A probationer is provisionally employed for a period of three months to fill a permanent vacancy. A badli is appointed in the post of a temporarily absent workman. A temporary workman is engaged for provisional work, which is scheduled for completion within a nine-month period. The apprenticeship conditions are governed by the Apprenticeship Ordinance, 1962, including the termination of contract. The contract worker works on a contract basis for a specific period but the law is silent on his termination before the stipulated period ends.

Under SO 12 (2), the services of temporary workmen, badlis and probationers may be terminated without notice. However, the written order of termination should explicitly state the reason for the action taken. SO 12 (5) provides that the services of a permanent or a temporary workman shall not be terminated on grounds of misconduct “otherwise than in the manner prescribed in SO 15”.

SO 12 also contains the provision for ‘termination simplicitor’ in certain conditions. The services of a permanent workman may be terminated for “any reason other than misconduct” with a month’s notice or payment of one month’s salary in lieu of the notice. In Punjab, Sindh and KP, the employers are required to pay a month’s salary, whereas in Balochistan, three months’ salary has to be paid.

The ‘right’ to anything is only derived from the law.

Contrary to what the title implies, it becomes difficult for the employers to invoke ‘termination simplicitor’ as there is little reason to do so other than for misconduct. However, termination on the pretext of misconduct, carried out in the garb of termination simplicitor, is reversed by the labour court and the petitioner reinstated.

SO 12 also stipulates that “a workman shall be entitled to receive the amount standing to his credit in the provident fund, including the contributions of the employer to such fund, even if he resigns or is dismissed from service”.
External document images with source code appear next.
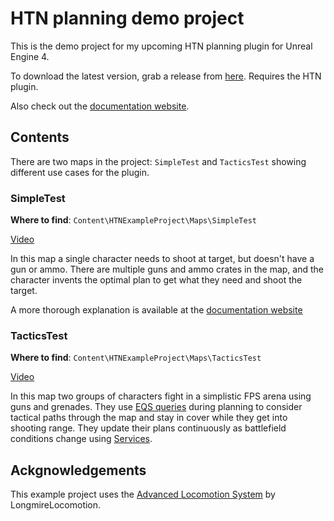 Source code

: # HTN planning demo project

This is the demo project for my upcoming HTN planning plugin for Unreal Engine 4.

To download the latest version, grab a release from [here](https://github.com/maksmaisak/htn-example-project/releases).
Requires the HTN plugin.

Also check out the [documentation website](https://maksmaisak.github.io/htn/#/).

## Contents

There are two maps in the project: `SimpleTest` and `TacticsTest` showing different use cases for the plugin.

### SimpleTest

**Where to find**: `Content\HTNExampleProject\Maps\SimpleTest`

[Video](https://youtu.be/ARJzKhosmEI)

In this map a single character needs to shoot at target, but doesn't have a gun or ammo.
There are multiple guns and ammo crates in the map, and the character invents the optimal plan to get what they need and shoot the target.

A more thorough explanation is available at the [documentation website](https://maksmaisak.github.io/htn/#/README?id=a-simple-example)

### TacticsTest

**Where to find**: `Content\HTNExampleProject\Maps\TacticsTest`

[Video](https://youtu.be/FHapYbv9vjE)

In this map two groups of characters fight in a simplistic FPS arena using guns and grenades.
They use [EQS queries](https://maksmaisak.github.io/htn/#/eqs) during planning to consider tactical paths through the map and stay in cover while they get into shooting range.
They update their plans continuously as battlefield conditions change using [Services](https://maksmaisak.github.io/htn/#/service).

## Ackgnowledgements

This example project uses the [Advanced Locomotion System](https://www.unrealengine.com/marketplace/en-US/product/advanced-locomotion-system-v1) by LongmireLocomotion.

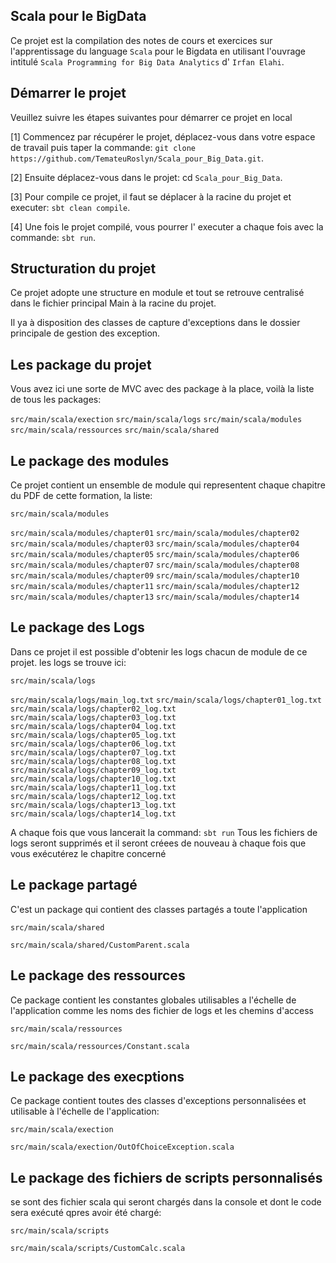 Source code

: ## Scala pour le BigData

Ce projet est la compilation des notes de cours et exercices sur l'apprentissage 
du language `Scala` pour le Bigdata en utilisant l'ouvrage intitulé `Scala Programming for Big Data Analytics`
d' `Irfan Elahi`.

## Démarrer le projet

Veuillez suivre les étapes suivantes pour démarrer ce projet en local

[1] Commencez par récupérer le projet, déplacez-vous dans votre espace de travail puis taper la commande:
`git clone https://github.com/TemateuRoslyn/Scala_pour_Big_Data.git`.

[2] Ensuite déplacez-vous dans le projet: cd  `Scala_pour_Big_Data`.

[3] Pour compile ce projet, il faut se déplacer à la racine du projet et executer: `sbt clean compile`.

[4] Une fois le projet compilé, vous pourrer l' executer a chaque fois avec la commande: `sbt run`.

## Structuration du projet

Ce projet adopte une structure en module et tout se retrouve centralisé dans le fichier principal Main à
la racine du projet.

Il ya à disposition des classes de capture d'exceptions dans le dossier principale de gestion des exception.


## Les package du projet

Vous avez ici une  sorte de MVC avec des package à la place, voilà la liste de tous les packages:

`src/main/scala/exection`
`src/main/scala/logs`
`src/main/scala/modules`
`src/main/scala/ressources`
`src/main/scala/shared`

## Le package des modules

Ce projet contient un ensemble de module qui representent chaque chapitre du PDF de cette formation, la liste:

`src/main/scala/modules`

`src/main/scala/modules/chapter01`
`src/main/scala/modules/chapter02`
`src/main/scala/modules/chapter03`
`src/main/scala/modules/chapter04`
`src/main/scala/modules/chapter05`
`src/main/scala/modules/chapter06`
`src/main/scala/modules/chapter07`
`src/main/scala/modules/chapter08`
`src/main/scala/modules/chapter09`
`src/main/scala/modules/chapter10`
`src/main/scala/modules/chapter11`
`src/main/scala/modules/chapter12`
`src/main/scala/modules/chapter13`
`src/main/scala/modules/chapter14`

## Le package des Logs

Dans ce projet il est possible d'obtenir les logs chacun de module de ce projet.
les logs se trouve ici: 

`src/main/scala/logs`

`src/main/scala/logs/main_log.txt`
`src/main/scala/logs/chapter01_log.txt`
`src/main/scala/logs/chapter02_log.txt`
`src/main/scala/logs/chapter03_log.txt`
`src/main/scala/logs/chapter04_log.txt`
`src/main/scala/logs/chapter05_log.txt`
`src/main/scala/logs/chapter06_log.txt`
`src/main/scala/logs/chapter07_log.txt`
`src/main/scala/logs/chapter08_log.txt`
`src/main/scala/logs/chapter09_log.txt`
`src/main/scala/logs/chapter10_log.txt`
`src/main/scala/logs/chapter11_log.txt`
`src/main/scala/logs/chapter12_log.txt`
`src/main/scala/logs/chapter13_log.txt`
`src/main/scala/logs/chapter14_log.txt`

A chaque fois que vous lancerait la command: `sbt run`
Tous les fichiers de logs seront supprimés et il seront créees de nouveau à chaque fois que vous exécutérez le chapitre concerné

## Le package partagé

C'est un package qui contient des classes partagés a toute l'application

`src/main/scala/shared`

`src/main/scala/shared/CustomParent.scala`

## Le package des ressources

Ce package contient les constantes globales utilisables a l'échelle de l'application comme les noms des fichier de logs et les chemins d'access

`src/main/scala/ressources`

`src/main/scala/ressources/Constant.scala`

## Le package des execptions

Ce package contient toutes des classes d'exceptions personnalisées et utilisable à l'échelle de l'application:

`src/main/scala/exection`

`src/main/scala/exection/OutOfChoiceException.scala`

## Le package des  fichiers de scripts personnalisés

se sont des fichier scala qui seront chargés dans la console et dont le code sera 
exécuté qpres avoir été chargé:

`src/main/scala/scripts`

`src/main/scala/scripts/CustomCalc.scala`


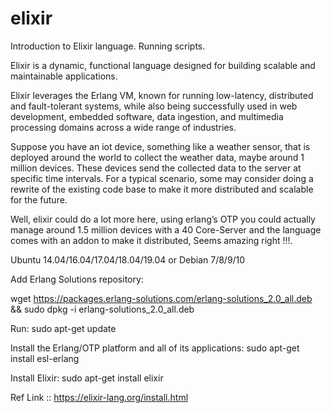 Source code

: # elixir

Introduction to Elixir language. Running scripts.

Elixir is a dynamic, functional language designed for building scalable and maintainable applications.

Elixir leverages the Erlang VM, known for running low-latency, distributed and fault-tolerant systems, while also being successfully used in web development, embedded software, data ingestion, and multimedia processing domains across a wide range of industries.

Suppose you have an iot device, something like a weather sensor, that is deployed around the world to collect the weather data, maybe around 1 million devices. These devices send the collected data to the server at specific time intervals. For a typical scenario, some may consider doing a rewrite of the existing code base to make it more distributed and scalable for the future.

Well, elixir could do a lot more here, using erlang’s OTP you could actually manage around 1.5 million devices with a 40 Core-Server and the language comes with an addon to make it distributed, Seems amazing right !!!.

Ubuntu 14.04/16.04/17.04/18.04/19.04 or Debian 7/8/9/10

Add Erlang Solutions repository: 

wget https://packages.erlang-solutions.com/erlang-solutions_2.0_all.deb && sudo dpkg -i erlang-solutions_2.0_all.deb

Run: sudo apt-get update

Install the Erlang/OTP platform and all of its applications: sudo apt-get install esl-erlang

Install Elixir: sudo apt-get install elixir

Ref Link :: https://elixir-lang.org/install.html
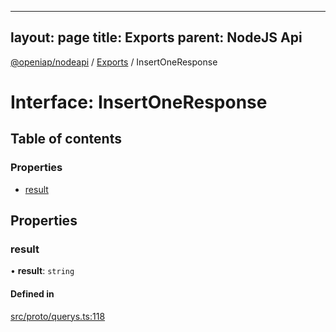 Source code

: 
---
layout: page
title: Exports
parent: NodeJS Api
---
[@openiap/nodeapi](../README.md) / [Exports](../modules.md) / InsertOneResponse

# Interface: InsertOneResponse

## Table of contents

### Properties

- [result](InsertOneResponse.md#result)

## Properties

### result

• **result**: `string`

#### Defined in

[src/proto/querys.ts:118](https://github.com/openiap/nodeapi/blob/a6b5438/src/proto/querys.ts#L118)

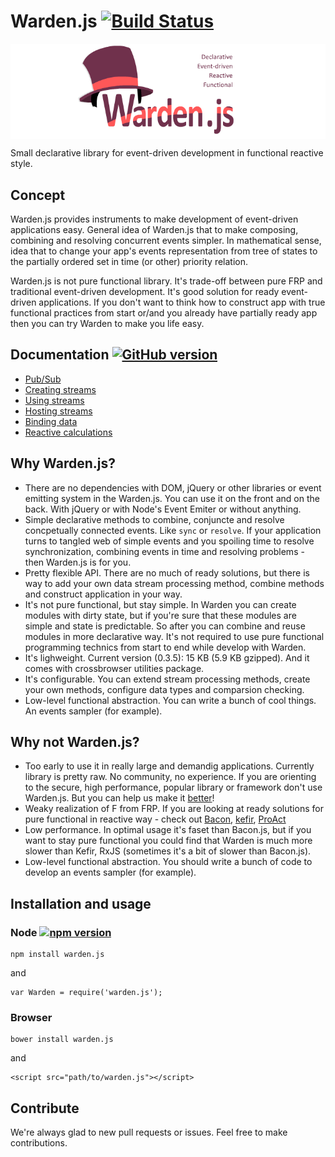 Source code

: # Warden.js [![Build Status](https://travis-ci.org/zefirka/Warden.js.svg?branch=master)](https://travis-ci.org/zefirka/Warden.js) 

<img src="./src/warden.png" align="center" width="728" style='display: block; z-index: 32323; position: relative;'/>

Small declarative library for event-driven development in functional reactive style.

## Concept

Warden.js provides instruments to make development of event-driven applications easy. General idea of Warden.js that to make composing, combining and resolving concurrent events simpler. In mathematical sense, idea that to change your app's events representation from tree of states to the partially ordered set in time (or other) priority relation.

Warden.js is not pure functional library. It's trade-off between pure FRP and traditional event-driven development. It's good solution for ready event-driven applications. If you don't want to think how to construct app with true functional practices from start or/and you already have partially ready app then you can try Warden to make you life easy.

## Documentation [![GitHub version](https://badge.fury.io/gh/zefirka%2Fwarden.js.svg)](http://badge.fury.io/gh/zefirka%2Fwarden.js)
  - [Pub/Sub](https://github.com/zefirka/Warden.js/blob/master/docs/Extend.md)
  - [Creating streams](https://github.com/zefirka/Warden.js/blob/master/docs/Streams.md)
  - [Using streams](https://github.com/zefirka/Warden.js/blob/master/docs/Stream.md)
  - [Hosting streams](https://github.com/zefirka/Warden.js/blob/master/docs/Host.md)
  - [Binding data](https://github.com/zefirka/Warden.js/blob/master/docs/Bind.md)
  - [Reactive calculations](https://github.com/zefirka/Warden.js/blob/master/docs/Formulas.md)

## Why Warden.js?

 - There are no dependencies with DOM, jQuery or other libraries or event emitting system in the Warden.js. You can use it on the front and on the back. With jQuery or with Node's Event Emiter or without anything.
 - Simple declarative methods to combine, conjuncte and resolve concpetually connected events. Like `sync` or `resolve`. If your application turns to tangled web of simple events and you spoiling time to resolve synchronization, combining events in time and resolving problems - then Warden.js is for you.
 - Pretty flexible API. There are no much of ready solutions, but there is way to add your own data stream processing method, combine methods and construct application in your way.
 - It's not pure functional, but stay simple. In Warden you can create modules with dirty state, but if you're sure that these modules are simple and state is predictable. So after you can combine and reuse modules in more declarative way. It's not required to use pure functional programming technics from start to end while develop with Warden.
 - It's lighweight. Current version (0.3.5): 15 KB (5.9 KB gzipped). And it comes with crossbrowser utilities package.
 - It's configurable. You can extend stream processing methods, create your own methods, configure data types and comparsion checking.
 - Low-level functional abstraction. You can write a bunch of cool things. An events sampler (for example).

## Why not Warden.js?

  - Too early to use it in really large and demandig applications. Currently library is pretty raw. No community, no experience. If you are orienting to the secure, high performance, popular library or framework don't use Warden.js. But you can help us make it [better](https://github.com/zefirka/Warden.js/issues)!
  - Weaky realization of F from FRP. If you are looking at ready solutions for pure functional in reactive way - check out [Bacon](https://github.com/baconjs/baconjs),  [kefir](https://github.com/pozadi/kefir), [ProAct](https://github.com/proactjs/proactjs)
  - Low performance. In optimal usage it's faset than Bacon.js, but if you want to stay pure functional you could find that Warden is much more slower than Kefir, RxJS (sometimes it's a bit of slower than Bacon.js). 
  - Low-level functional abstraction. You should write a bunch of code to develop an events sampler (for example).

## Installation and usage

### Node [![npm version](https://badge.fury.io/js/warden.js.png)](http://badge.fury.io/js/warden.js)
    npm install warden.js

and

    var Warden = require('warden.js');

### Browser
    bower install warden.js

and

    <script src="path/to/warden.js"></script>

## Contribute
We're always glad to new pull requests or issues. Feel free to make contributions.
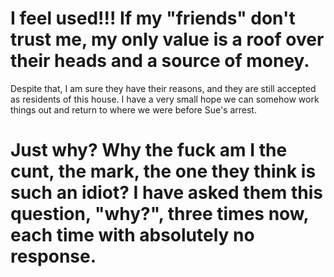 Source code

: # I feel used!!! If my "friends" don't trust me, my only value is a roof over their heads and a source of money. 

Despite that, I am sure they have their reasons, and they are still accepted as residents of this house. I have a very small hope we can somehow work things out and return to where we were before Sue's arrest.

# Just why? Why the fuck am I the cunt, the mark, the one they think is such an idiot? I have asked them this question, "why?", three times now, each time with absolutely no response. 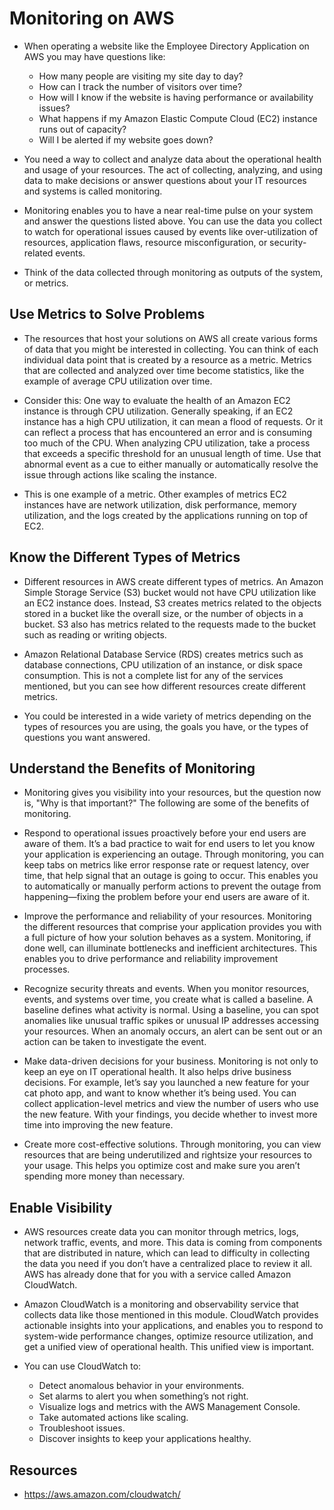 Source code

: # Monitoring on AWS

- When operating a website like the Employee Directory Application on AWS you may have questions like:
  - How many people are visiting my site day to day?
  - How can I track the number of visitors over time?
  - How will I know if the website is having performance or availability issues?
  - What happens if my Amazon Elastic Compute Cloud (EC2) instance runs out of capacity?
  - Will I be alerted if my website goes down?

- You need a way to collect and analyze data about the operational health and usage of your resources. The act of collecting, analyzing, and using data to make decisions or answer questions about your IT resources and systems is called monitoring.

- Monitoring enables you to have a near real-time pulse on your system and answer the questions listed above. You can use the data you collect to watch for operational issues caused by events like over-utilization of resources, application flaws, resource misconfiguration, or security-related events.

- Think of the data collected through monitoring as outputs of the system, or metrics.

## Use Metrics to Solve Problems

- The resources that host your solutions on AWS all create various forms of data that you might be interested in collecting. You can think of each individual data point that is created by a resource as a metric. Metrics that are collected and analyzed over time become statistics, like the example of average CPU utilization over time.

- Consider this: One way to evaluate the health of an Amazon EC2 instance is through CPU utilization. Generally speaking, if an EC2 instance has a high CPU utilization, it can mean a flood of requests. Or it can reflect a process that has encountered an error and is consuming too much of the CPU. When analyzing CPU utilization, take a process that exceeds a specific threshold for an unusual length of time. Use that abnormal event as a cue to either manually or automatically resolve the issue through actions like scaling the instance.

- This is one example of a metric. Other examples of metrics EC2 instances have are network utilization, disk performance, memory utilization, and the logs created by the applications running on top of EC2.

## Know the Different Types of Metrics

- Different resources in AWS create different types of metrics. An Amazon Simple Storage Service (S3) bucket would not have CPU utilization like an EC2 instance does. Instead, S3 creates metrics related to the objects stored in a bucket like the overall size, or the number of objects in a bucket. S3 also has metrics related to the requests made to the bucket such as reading or writing objects.

- Amazon Relational Database Service (RDS) creates metrics such as database connections, CPU utilization of an instance, or disk space consumption. This is not a complete list for any of the services mentioned, but you can see how different resources create different metrics.

- You could be interested in a wide variety of metrics depending on the types of resources you are using, the goals you have, or the types of questions you want answered.

## Understand the Benefits of Monitoring

- Monitoring gives you visibility into your resources, but the question now is, "Why is that important?" The following are some of the benefits of monitoring.

- Respond to operational issues proactively before your end users are aware of them. It’s a bad practice to wait for end users to let you know your application is experiencing an outage. Through monitoring, you can keep tabs on metrics like error response rate or request latency, over time, that help signal that an outage is going to occur. This enables you to automatically or manually perform actions to prevent the outage from happening—fixing the problem before your end users are aware of it.

- Improve the performance and reliability of your resources. Monitoring the different resources that comprise your application provides you with a full picture of how your solution behaves as a system. Monitoring, if done well, can illuminate bottlenecks and inefficient architectures. This enables you to drive performance and reliability improvement processes.

- Recognize security threats and events. When you monitor resources, events, and systems over time, you create what is called a baseline. A baseline defines what activity is normal. Using a baseline, you can spot anomalies like unusual traffic spikes or unusual IP addresses accessing your resources. When an anomaly occurs, an alert can be sent out or an action can be taken to investigate the event.

- Make data-driven decisions for your business. Monitoring is not only to keep an eye on IT operational health. It also helps drive business decisions. For example, let’s say you launched a new feature for your cat photo app, and want to know whether it’s being used. You can collect application-level metrics and view the number of users who use the new feature. With your findings, you decide whether to invest more time into improving the new feature.

- Create more cost-effective solutions. Through monitoring, you can view resources that are being underutilized and rightsize your resources to your usage. This helps you optimize cost and make sure you aren’t spending more money than necessary.

## Enable Visibility

- AWS resources create data you can monitor through metrics, logs, network traffic, events, and more. This data is coming from components that are distributed in nature, which can lead to difficulty in collecting the data you need if you don’t have a centralized place to review it all. AWS has already done that for you with a service called Amazon CloudWatch.

- Amazon CloudWatch is a monitoring and observability service that collects data like those mentioned in this module. CloudWatch provides actionable insights into your applications, and enables you to respond to system-wide performance changes, optimize resource utilization, and get a unified view of operational health. This unified view is important.

- You can use CloudWatch to:
  - Detect anomalous behavior in your environments.
  - Set alarms to alert you when something’s not right.
  - Visualize logs and metrics with the AWS Management Console.
  - Take automated actions like scaling.
  - Troubleshoot issues.
  - Discover insights to keep your applications healthy.

## Resources

- <https://aws.amazon.com/cloudwatch/>
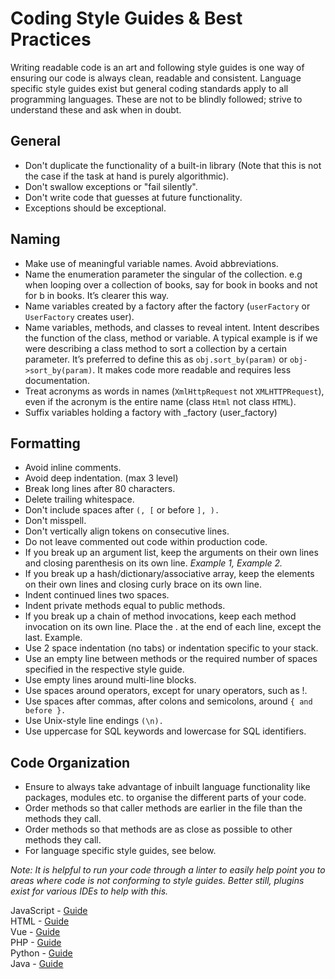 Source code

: # Coding Style Guides & Best Practices

Writing readable code is an art and following style guides is one way of ensuring our code is always clean, readable and consistent. Language specific style guides exist but general coding standards apply to all programming languages. These are not to be blindly followed; strive to understand these and ask when in doubt.

## General
-   Don't duplicate the functionality of a built-in library (Note that this is not the case if the task at hand is purely algorithmic).
-   Don't swallow exceptions or "fail silently".
-   Don't write code that guesses at future functionality.
-   Exceptions should be exceptional.

## Naming

-   Make use of meaningful variable names. Avoid abbreviations.
-   Name the enumeration parameter the singular of the collection. e.g when looping over a collection of books, say for book in books and not for b in books. It’s clearer this way.
-   Name variables created by a factory after the factory (`userFactory` or `UserFactory` creates user).
-   Name variables, methods, and classes to reveal intent. Intent describes the function of the class, method or variable. A typical example is if we were describing a class method to sort a collection by a certain parameter. It’s preferred to define this as `obj.sort_by(param)` or `obj->sort_by(param)`. It makes code more readable and requires less documentation.
-   Treat acronyms as words in names (`XmlHttpRequest` not `XMLHTTPRequest`), even if the acronym is the entire name (class `Html` not class `HTML`).
-   Suffix variables holding a factory with _factory (user_factory)
    

## Formatting

-   Avoid inline comments.
-   Avoid deep indentation. (max 3 level)
-   Break long lines after 80 characters.
-   Delete trailing whitespace.
-   Don't include spaces after `(, [` or before `], ).`
-   Don't misspell.
-   Don't vertically align tokens on consecutive lines.
-   Do not leave commented out code within production code.
-   If you break up an argument list, keep the arguments on their own lines and closing parenthesis on its own line. *Example 1, Example 2.*
-   If you break up a hash/dictionary/associative array, keep the elements on their own lines and closing curly brace on its own line.
-   Indent continued lines two spaces.
-   Indent private methods equal to public methods.
-   If you break up a chain of method invocations, keep each method invocation on its own line. Place the . at the end of each line, except the last. Example.
-   Use 2 space indentation (no tabs) or indentation specific to your stack.
-   Use an empty line between methods or the required number of spaces specified in the respective style guide.
-   Use empty lines around multi-line blocks.
-   Use spaces around operators, except for unary operators, such as !.
-   Use spaces after commas, after colons and semicolons, around `{ and before }.`
-   Use Unix-style line endings `(\n).`
-   Use uppercase for SQL keywords and lowercase for SQL identifiers.
    

## Code Organization

-   Ensure to always take advantage of inbuilt language functionality like packages, modules etc. to organise the different parts of your code.
-   Order methods so that caller methods are earlier in the file than the methods they call.
-   Order methods so that methods are as close as possible to other methods they call.
-   For language specific style guides, see below.
    
*Note: It is helpful to run your code through a linter to easily help point you to areas where code is not conforming to style guides. Better still, plugins exist for various IDEs to help with this.*

JavaScript - [Guide](https://eslint.org/docs/rules/)  
HTML - [Guide](https://www.w3schools.com/html/html5_syntax.asp)   
Vue - [Guide](https://eslint.vuejs.org/rules/)  
PHP - [Guide](https://www.php-fig.org/psr/psr-2/)  
Python - [Guide](https://www.python.org/dev/peps/pep-0008/)  
Java - [Guide](https://google.github.io/styleguide/javaguide.html)  

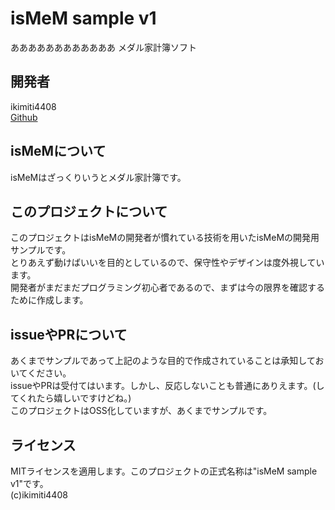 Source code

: # isMeM sample v1

ああああああああああああ
メダル家計簿ソフト


## 開発者
ikimiti4408  
[Github](https://github.com/ikimiti4408)  

## isMeMについて
isMeMはざっくりいうとメダル家計簿です。  

## このプロジェクトについて
このプロジェクトはisMeMの開発者が慣れている技術を用いたisMeMの開発用サンプルです。  
とりあえず動けばいいを目的としているので、保守性やデザインは度外視しています。  
開発者がまだまだプログラミング初心者であるので、まずは今の限界を確認するために作成します。    

## issueやPRについて
あくまでサンプルであって上記のような目的で作成されていることは承知しておいてください。  
issueやPRは受付てはいます。しかし、反応しないことも普通にありえます。(してくれたら嬉しいですけどね。)  
このプロジェクトはOSS化していますが、あくまでサンプルです。  

## ライセンス
MITライセンスを適用します。このプロジェクトの正式名称は"isMeM sample v1"です。  
(c)ikimiti4408
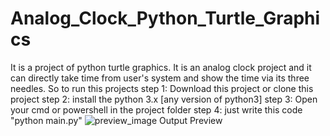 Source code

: # Analog_Clock_Python_Turtle_Graphics
It is a project of python turtle graphics. 
It is an analog clock project and it can directly take time from user's system and show the time via its three needles.
So to run this projects
step 1: Download this project or clone this project
step 2: install the python 3.x [any version of python3]
step 3: Open your cmd or powershell in the project folder
step 4: just write this code "python main.py"
![preview_image](https://user-images.githubusercontent.com/65479688/134207709-ecb8ab52-857b-44c5-bb1b-6d4e00b553e2.png)
 Output Preview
SO 15 is the most important provision of the ordinance of 1968 with a list of offences constituting misconduct. A workman accused of misconduct is required to explain the charges levelled against him. If the employer is not satisfied with the explanation, he will ask the latter to appear before a domestic inquiry and his services will only be terminated if the complaint against him is declared valid.

The ordinance also prescribes procedures for the closure of establishment (SO 11-A) and retrenchment of workers (SO 13). In the case of closure, the empl­oyer cannot terminate more than 50 per cent of the workmen without prior permission from the labour court. In the context of retrenchment, the employer is to retre­nch the last person employed in a category.

While the aforesaid terms prove that the employers do not have unrestrained powers to terminate the services of their workers, aggrieved personnel face numerous impediments in their pursuit of reinstatement. At the outset, they need a lawyer conversant with labour cases and laws to pursue their cases before the court. People who have never witnessed the functioning of courts are often fearful of appearing before a judge. Besides, cases are adjourned frequently for various reasons.

Since 2018, I have visited the court 10 to 15 times for cross-examination by the petitioners’ lawyers on my affidavit filed before the court, but this is yet to take place. Such inordinate delays may not cause any difficulties for resourceful managements, but victimised parties suffer immensely as the process is expensive and time consuming. Therefore, only the expeditious delivery of justice can pave the way for labour litigation to become consequential and beneficial for wronged employees.

The writer is a consultant in human resources at the Aga Khan University Hospital and Vital Pakistan Trust.